Current high-fidelity mannequins/simulators utilized in the fields of medicine and nursing allow the replication of physiological functions such as breathing and responding to medical and/or pharmacological interventions, in addition to mimicking physical signs such as bleeding or swelling during invasive procedures [10].
Additionally, scenic realism is considered one of the most important aspects in clinical simulation programs [11]. The faithful recreation of simulated environments using simulators and simulated participants through acting [12] improves learning transfer [13], cognitive retention [14], and student self-efficacy and confidence [15,16].
The absence of clear definitions of concepts related to realism and fidelity, combined with frail methodology in studies and evaluations on the topic, may eventually affect the design, evaluation, planning, and logistics of simulated practices. Furthermore, it may also prevent knowing the true impact of fidelity on learning in simulated practices [4].
The objective of this paper is to present the process that resulted in the development of ProRealSim v.1.0, a numerical assessment tool to measure attained realism in clinical simulation for three main dimensions: simulated participant, scenography, and simulator. Numeric indices assess the precision and naturality of several indicators that characterize the three main dimensions, supported by statistical scrutiny.

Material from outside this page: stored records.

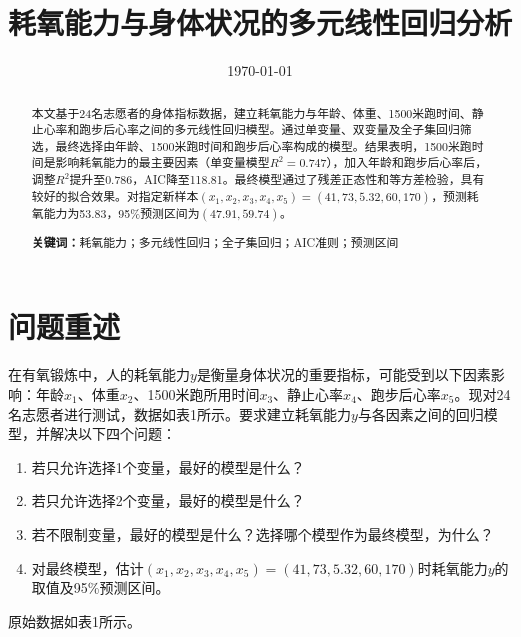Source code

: \documentclass[12pt,a4paper]{article}
\begin{document}
\title{耗氧能力与身体状况的多元线性回归分析}
\date{\today}
\maketitle

\begin{abstract}
本文基于24名志愿者的身体指标数据，建立耗氧能力与年龄、体重、1500米跑时间、静止心率和跑步后心率之间的多元线性回归模型。通过单变量、双变量及全子集回归筛选，最终选择由年龄、1500米跑时间和跑步后心率构成的模型。结果表明，1500米跑时间是影响耗氧能力的最主要因素（单变量模型$R^2=0.747$），加入年龄和跑步后心率后，调整$R^2$提升至0.786，AIC降至118.81。最终模型通过了残差正态性和等方差检验，具有较好的拟合效果。对指定新样本$(x_1,x_2,x_3,x_4,x_5)=(41,73,5.32,60,170)$，预测耗氧能力为53.83，95\%预测区间为$(47.91,59.74)$。

\vspace{2mm}
\noindent\textbf{关键词：}耗氧能力；多元线性回归；全子集回归；AIC准则；预测区间
\end{abstract}

\section{问题重述}

在有氧锻炼中，人的耗氧能力$y$是衡量身体状况的重要指标，可能受到以下因素影响：年龄$x_1$、体重$x_2$、1500米跑所用时间$x_3$、静止心率$x_4$、跑步后心率$x_5$。现对24名志愿者进行测试，数据如表1所示。要求建立耗氧能力$y$与各因素之间的回归模型，并解决以下四个问题：

\begin{enumerate}[label=(\arabic*)]
\item 若只允许选择1个变量，最好的模型是什么？
\item 若只允许选择2个变量，最好的模型是什么？
\item 若不限制变量，最好的模型是什么？选择哪个模型作为最终模型，为什么？
\item 对最终模型，估计$(x_1,x_2,x_3,x_4,x_5)=(41,73,5.32,60,170)$时耗氧能力$y$的取值及95\%预测区间。
\end{enumerate}

原始数据如表1所示。
\end{document}
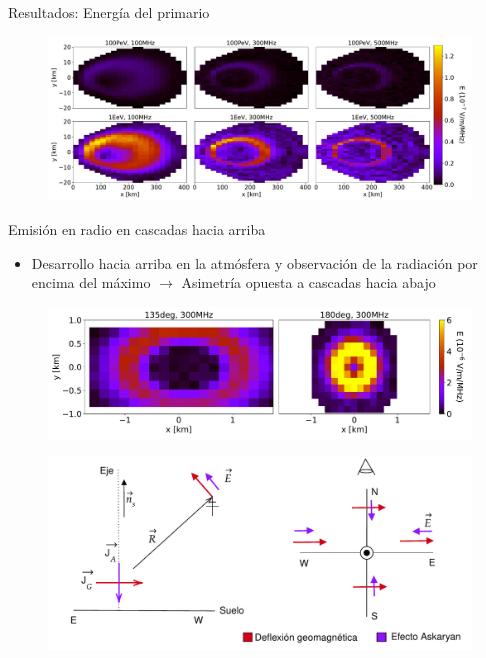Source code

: \documentclass{beamer}
\begin{document}
\begin{frame}{Resultados: Energía del primario}
		\begin{figure}[H]
		\centering
		\includegraphics[width=1\linewidth]{figures/Radio_UG/85deg_varE}

	\end{figure}
\end{frame}
	\begin{frame}{Emisión en radio en cascadas hacia arriba}
	\begin{itemize}
		\item Desarrollo hacia arriba en la atmósfera y observación de la radiación por encima del máximo $\rightarrow$ Asimetría opuesta a cascadas hacia abajo
	\end{itemize}
	\begin{figure}[H]
		\centering
		\includegraphics[width=.75\linewidth]{figures/Radio_UG/Comparativa_0_45deg}
	\end{figure}
	\begin{figure}[H]
		\centering
		\includegraphics[width=.65\linewidth]{figures/Radio_UG/Polarizacion_UG}
	\end{figure}
	
\end{frame}
\end{document}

By presenting it to the academic community that applies Simulation Based Learning (SBL), the intention is to set the groundwork and present the methodology behind the numerical approach, so it is validated and available for use and further refinement, ultimately contributing to the enhancement of the simulation methodology worldwide.

2. Materials and Methods

The research was carried out between 2020 and 2022 and funded by Universidad Europea—Investigation and Ethical Committee approval code 2020UEM39. The purpose was to conduct a screening study to detect relevant factors when assessing realism in clinical simulation, narrowing down possible indices, indicators, units, and dimensions.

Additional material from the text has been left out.